» **WHAT YOU WILL DO**: In the records below, find each line holding the word "Instructions" and copy it.

» **TASK DATA**:
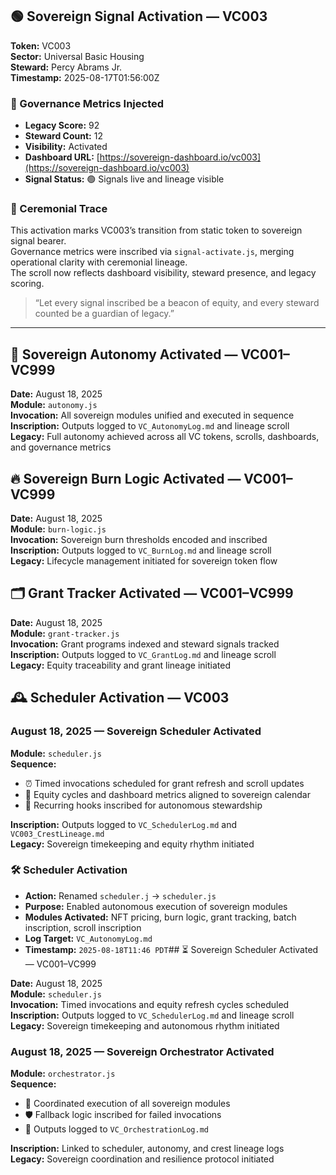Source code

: ## 🟢 Sovereign Signal Activation — VC003

**Token:** VC003  
**Sector:** Universal Basic Housing  
**Steward:** Percy Abrams Jr.  
**Timestamp:** 2025-08-17T01:56:00Z  

### 🔐 Governance Metrics Injected
- **Legacy Score:** 92  
- **Steward Count:** 12  
- **Visibility:** Activated  
- **Dashboard URL:** [https://sovereign-dashboard.io/vc003](https://sovereign-dashboard.io/vc003)  
- **Signal Status:** 🟢 Signals live and lineage visible

### 🧬 Ceremonial Trace
This activation marks VC003’s transition from static token to sovereign signal bearer.  
Governance metrics were inscribed via `signal-activate.js`, merging operational clarity with ceremonial lineage.  
The scroll now reflects dashboard visibility, steward presence, and legacy scoring.

> “Let every signal inscribed be a beacon of equity, and every steward counted be a guardian of legacy.”

---
## 🧭 Sovereign Autonomy Activated — VC001–VC999

**Date:** August 18, 2025  
**Module:** `autonomy.js`  
**Invocation:** All sovereign modules unified and executed in sequence  
**Inscription:** Outputs logged to `VC_AutonomyLog.md` and lineage scroll  
**Legacy:** Full autonomy achieved across all VC tokens, scrolls, dashboards, and governance metrics
## 🔥 Sovereign Burn Logic Activated — VC001–VC999

**Date:** August 18, 2025  
**Module:** `burn-logic.js`  
**Invocation:** Sovereign burn thresholds encoded and inscribed  
**Inscription:** Outputs logged to `VC_BurnLog.md` and lineage scroll  
**Legacy:** Lifecycle management initiated for sovereign token flow
## 🗂️ Grant Tracker Activated — VC001–VC999

**Date:** August 18, 2025  
**Module:** `grant-tracker.js`  
**Invocation:** Grant programs indexed and steward signals tracked  
**Inscription:** Outputs logged to `VC_GrantLog.md` and lineage scroll  
**Legacy:** Equity traceability and grant lineage initiated
## 🕰️ Scheduler Activation — VC003

### August 18, 2025 — Sovereign Scheduler Activated

**Module:** `scheduler.js`  
**Sequence:**
- ⏰ Timed invocations scheduled for grant refresh and scroll updates
- 📅 Equity cycles and dashboard metrics aligned to sovereign calendar
- 🔁 Recurring hooks inscribed for autonomous stewardship

**Inscription:** Outputs logged to `VC_SchedulerLog.md` and `VC003_CrestLineage.md`  
**Legacy:** Sovereign timekeeping and equity rhythm initiated
### 🛠️ Scheduler Activation
- **Action:** Renamed `scheduler.j` → `scheduler.js`
- **Purpose:** Enabled autonomous execution of sovereign modules
- **Modules Activated:** NFT pricing, burn logic, grant tracking, batch inscription, scroll inscription
- **Log Target:** `VC_AutonomyLog.md`
- **Timestamp:** `2025-08-18T11:46 PDT`## ⏳ Sovereign Scheduler Activated — VC001–VC999

**Date:** August 18, 2025  
**Module:** `scheduler.js`  
**Invocation:** Timed invocations and equity refresh cycles scheduled  
**Inscription:** Outputs logged to `VC_SchedulerLog.md` and lineage scroll  
**Legacy:** Sovereign timekeeping and autonomous rhythm initiated

### August 18, 2025 — Sovereign Orchestrator Activated

**Module:** `orchestrator.js`  
**Sequence:**
- 🧬 Coordinated execution of all sovereign modules
- 🛡️ Fallback logic inscribed for failed invocations
- 📓 Outputs logged to `VC_OrchestrationLog.md`

**Inscription:** Linked to scheduler, autonomy, and crest lineage logs  
**Legacy:** Sovereign coordination and resilience protocol initiated
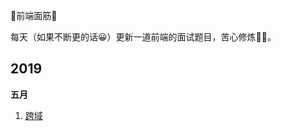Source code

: :penguin:前端面筋:penguin:

每天（如果不断更的话:grinning:）更新一道前端的面试题目，苦心修炼:muscle::muscle:。

## 2019

**五月**

01. [跨域](docs/javascript/test.md)


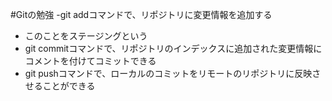 #Gitの勉強
 -git addコマンドで、リポジトリに変更情報を追加する
  - このことをステージングという
 - git commitコマンドで、リポジトリのインデックスに追加された変更情報にコメントを付けてコミットできる
 - git pushコマンドで、ローカルのコミットをリモートのリポジトリに反映させることができる

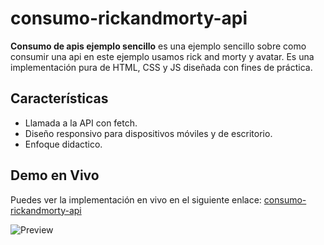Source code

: # consumo-rickandmorty-api

**Consumo de apis ejemplo sencillo** es una ejemplo sencillo sobre como consumir una api en este ejemplo usamos rick and morty y avatar. Es una implementación pura de HTML, CSS y JS diseñada con fines de práctica.

## Características

- Llamada a la API con fetch.
- Diseño responsivo para dispositivos móviles y de escritorio.
- Enfoque didactico.

## **Demo** en Vivo

Puedes ver la implementación en vivo en el siguiente enlace:
[consumo-rickandmorty-api](https://consumo-rickandmorty-api.vercel.app/)

![Preview](https://rickandmortyapi.com/api/character/avatar/1.jpeg)
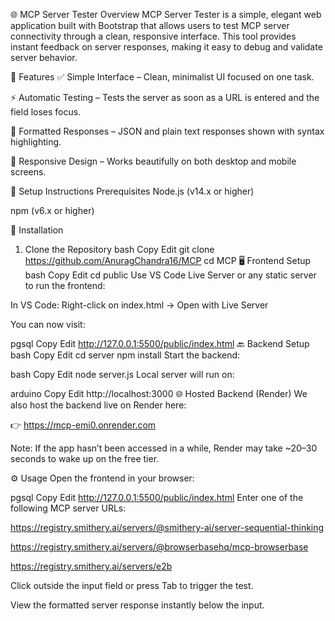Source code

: 🌐 MCP Server Tester
Overview
MCP Server Tester is a simple, elegant web application built with Bootstrap that allows users to test MCP server connectivity through a clean, responsive interface. This tool provides instant feedback on server responses, making it easy to debug and validate server behavior.

🚀 Features
✅ Simple Interface – Clean, minimalist UI focused on one task.

⚡ Automatic Testing – Tests the server as soon as a URL is entered and the field loses focus.

🎨 Formatted Responses – JSON and plain text responses shown with syntax highlighting.

📱 Responsive Design – Works beautifully on both desktop and mobile screens.

🔧 Setup Instructions
Prerequisites
Node.js (v14.x or higher)

npm (v6.x or higher)

📁 Installation
1. Clone the Repository
bash
Copy
Edit
git clone https://github.com/AnuragChandra16/MCP
cd MCP
🖥 Frontend Setup
bash
Copy
Edit
cd public
Use VS Code Live Server or any static server to run the frontend:

In VS Code: Right-click on index.html → Open with Live Server

You can now visit:

pgsql
Copy
Edit
http://127.0.0.1:5500/public/index.html
🔙 Backend Setup
bash
Copy
Edit
cd server
npm install
Start the backend:

bash
Copy
Edit
node server.js
Local server will run on:

arduino
Copy
Edit
http://localhost:3000
🌐 Hosted Backend (Render)
We also host the backend live on Render here:

👉 https://mcp-emi0.onrender.com

Note: If the app hasn’t been accessed in a while, Render may take ~20–30 seconds to wake up on the free tier.

⚙️ Usage
Open the frontend in your browser:

pgsql
Copy
Edit
http://127.0.0.1:5500/public/index.html
Enter one of the following MCP server URLs:

https://registry.smithery.ai/servers/@smithery-ai/server-sequential-thinking

https://registry.smithery.ai/servers/@browserbasehq/mcp-browserbase

https://registry.smithery.ai/servers/e2b

Click outside the input field or press Tab to trigger the test.

View the formatted server response instantly below the input.
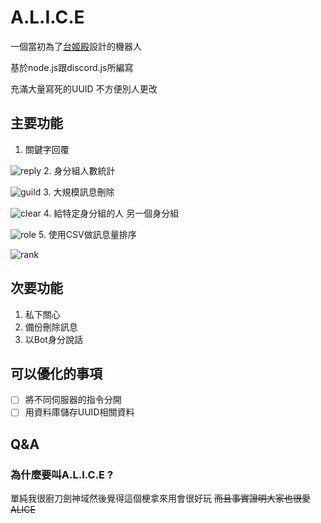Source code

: # A.L.I.C.E
一個當初為了[台姬殿](https://discord.gg/tvpc)設計的機器人

基於node.js跟discord.js所編寫

充滿大量寫死的UUID 不方便別人更改

## 主要功能
1. 關鍵字回覆

![reply](https://i.imgur.com/CBpNraV.gif)
2. 身分組人數統計

![guild](https://i.imgur.com/gW28cFV.gif)
3. 大規模訊息刪除

![clear](https://i.imgur.com/Ojmm4oB.gif)
4. 給特定身分組的人 另一個身分組

![role](https://i.imgur.com/2TZrWWV.gif)
5. 使用CSV做訊息量排序

![rank](https://i.imgur.com/fSDm2MU.gif)

## 次要功能
1. 私下關心
2. 備份刪除訊息
3. 以Bot身分說話

## 可以優化的事項
- [ ] 將不同伺服器的指令分開
- [ ] 用資料庫儲存UUID相關資料

## Q&A
### 為什麼要叫A.L.I.C.E ?
單純我很廚刀劍神域然後覺得這個梗拿來用會很好玩
~~而且事實證明大家也很愛ALICE~~
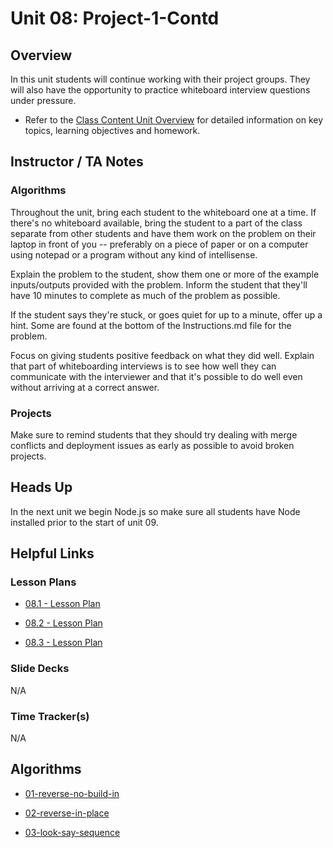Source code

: # Unit 08: Project-1-Contd

## Overview

In this unit students will continue working with their project groups. They will also have the opportunity to practice whiteboard interview questions under pressure.

  * Refer to the [Class Content Unit Overview](../../../01-Class-Content/08-Project-1-Contd/README.md) for detailed information on key topics, learning objectives and homework.

## Instructor / TA Notes

### Algorithms

Throughout the unit, bring each student to the whiteboard one at a time. If there's no whiteboard available, bring the student to a part of the class separate from other students and have them work on the problem on their laptop in front of you -- preferably on a piece of paper or on a computer using notepad or a program without any kind of intellisense.

Explain the problem to the student, show them one or more of the example inputs/outputs provided with the problem. Inform the student that they'll have 10 minutes to complete as much of the problem as possible.

If the student says they're stuck, or goes quiet for up to a minute, offer up a hint. Some are found at the bottom of the Instructions.md file for the problem.

Focus on giving students positive feedback on what they did well. Explain that part of whiteboarding interviews is to see how well they can communicate with the interviewer and that it's possible to do well even without arriving at a correct answer.

### Projects

Make sure to remind students that they should try dealing with merge conflicts and deployment issues as early as possible to avoid broken projects.

## Heads Up

In the next unit we begin Node.js so make sure all students have Node installed prior to the start of unit 09.

## Helpful Links

### Lesson Plans

  * [08.1 - Lesson Plan](01-Day/08.1-LESSON-PLAN.md)

  * [08.2 - Lesson Plan](02-Day/08.2-LESSON-PLAN.md)

  * [08.3 - Lesson Plan](03-Day/08.3-LESSON-PLAN.md)

### Slide Decks

N/A

### Time Tracker(s)

N/A

## Algorithms

  * [01-reverse-no-build-in](../../../01-Class-Content/08-Project-1-Contd/03-Algorithms/01-reverse-no-build-in)

  * [02-reverse-in-place](../../../01-Class-Content/08-Project-1-Contd/03-Algorithms/02-reverse-in-place)

  * [03-look-say-sequence](../../../01-Class-Content/08-Project-1-Contd/03-Algorithms/03-look-say-sequence)
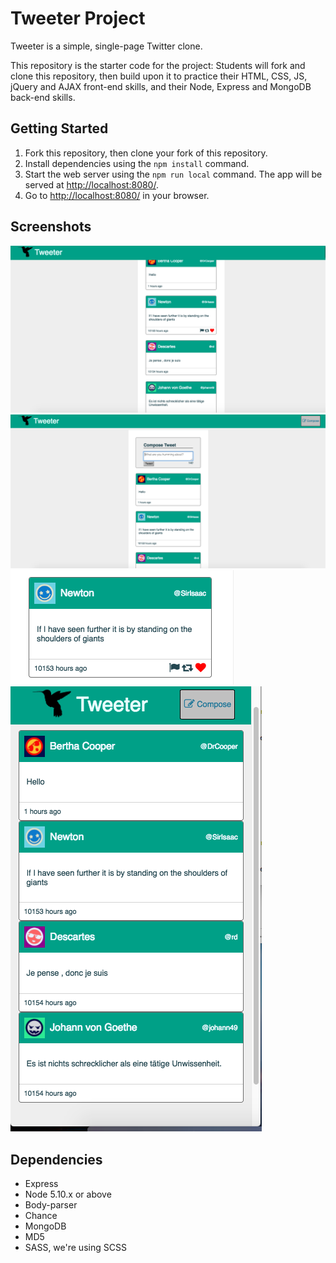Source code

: # Tweeter Project

Tweeter is a simple, single-page Twitter clone.

This repository is the starter code for the project: Students will fork and clone this repository, then build upon it to practice their HTML, CSS, JS, jQuery and AJAX front-end skills, and their Node, Express and MongoDB back-end skills.

## Getting Started

1. Fork this repository, then clone your fork of this repository.
2. Install dependencies using the `npm install` command.
3. Start the web server using the `npm run local` command. The app will be served at <http://localhost:8080/>.
4. Go to <http://localhost:8080/> in your browser.

## Screenshots

!["Tweeter width as computer screen size"](https://github.com/rosexw/tweetr/blob/master/screenshots/computer%20width.png)
!["Screenshot of compose new tweet box slide down"](https://github.com/rosexw/tweetr/blob/master/screenshots/compose%20tweet%20down.png)
!["Like button turns red when clicked"](https://github.com/rosexw/tweetr/blob/master/screenshots/like%20button%20red.png)
!["Responsive design tested at small width"](https://github.com/rosexw/tweetr/blob/master/screenshots/responsive%20design.png)

## Dependencies

- Express
- Node 5.10.x or above
- Body-parser
- Chance
- MongoDB
- MD5
- SASS, we're using SCSS
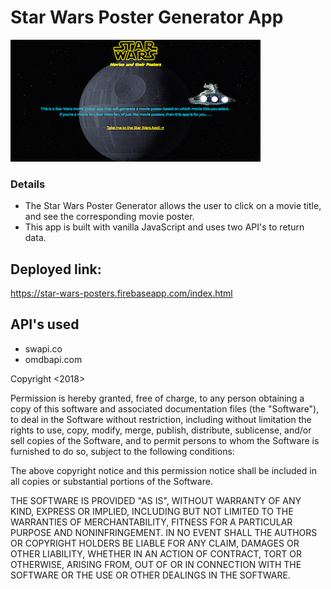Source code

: # Star Wars Poster Generator App
![screenshot](https://github.com/piferdg/Star-Wars-App/blob/master/assets/starWars.png)

### Details

  - The Star Wars Poster Generator allows the user to click on a movie title, and see the corresponding movie poster.
  - This app is built with vanilla JavaScript and uses two API's to return data.

## Deployed link:
https://star-wars-posters.firebaseapp.com/index.html

## API's used
  - swapi.co
  - omdbapi.com

   Copyright <2018> <Daniel Pifer>

Permission is hereby granted, free of charge, to any person obtaining a copy of this software and associated documentation files (the "Software"), to deal in the Software without restriction, including without limitation the rights to use, copy, modify, merge, publish, distribute, sublicense, and/or sell copies of the Software, and to permit persons to whom the Software is furnished to do so, subject to the following conditions:

The above copyright notice and this permission notice shall be included in all copies or substantial portions of the Software.

THE SOFTWARE IS PROVIDED "AS IS", WITHOUT WARRANTY OF ANY KIND, EXPRESS OR IMPLIED, INCLUDING BUT NOT LIMITED TO THE WARRANTIES OF MERCHANTABILITY, FITNESS FOR A PARTICULAR PURPOSE AND NONINFRINGEMENT. IN NO EVENT SHALL THE AUTHORS OR COPYRIGHT HOLDERS BE LIABLE FOR ANY CLAIM, DAMAGES OR OTHER LIABILITY, WHETHER IN AN ACTION OF CONTRACT, TORT OR OTHERWISE, ARISING FROM, OUT OF OR IN CONNECTION WITH THE SOFTWARE OR THE USE OR OTHER DEALINGS IN THE SOFTWARE.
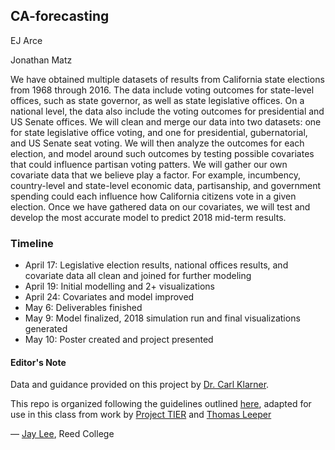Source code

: ## CA-forecasting

EJ Arce

Jonathan Matz

We have obtained multiple datasets of results from California state elections from 1968 through 2016. The data include voting outcomes for state-level offices, such as state governor, as well as state legislative offices. On a national level, the data also include the voting outcomes for presidential and US Senate offices. We will clean and merge our data into two datasets: one for state legislative office voting, and one for presidential, gubernatorial, and US Senate seat voting. We will then analyze the outcomes for each election, and model around such outcomes by testing possible covariates that could influence  partisan voting patters. We will gather our own covariate data that we believe play a factor. For example, incumbency, country-level and state-level economic data, partisanship, and government spending could each influence how California citizens vote in a given election. Once we have gathered data on our covariates, we will test and develop the most accurate model to predict 2018 mid-term results.

### Timeline

* April 17: Legislative election results, national offices results, and covariate data all clean and joined for further modeling
* April 19: Initial modelling and 2+ visualizations
* April 24: Covariates and model improved
* May 6: Deliverables finished
* May 9: Model finalized, 2018 simulation run and final visualizations generated
* May 10: Poster created and project presented

#### Editor's Note

Data and guidance provided on this project by [Dr. Carl Klarner](http://klarnerpolitics.com/).

This repo is organized following the guidelines outlined [here](https://github.com/ds-elections/summer-2017/blob/master/RepoProposal/documents/RepoProposal.md), adapted for use in this class from work by [Project TIER](http://www.projecttier.org/) and [Thomas Leeper](http://thomasleeper.com/2016/11/analysis-as-package/)

— [Jay Lee](https://github.com/jayleetx), Reed College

» **YOUR SOLUTION**:
🔧 Setup Instructions
If the student says they're stuck, or goes quiet for up to a minute, offer up a hint. Some are found at the bottom of the Instructions.md file for the problem.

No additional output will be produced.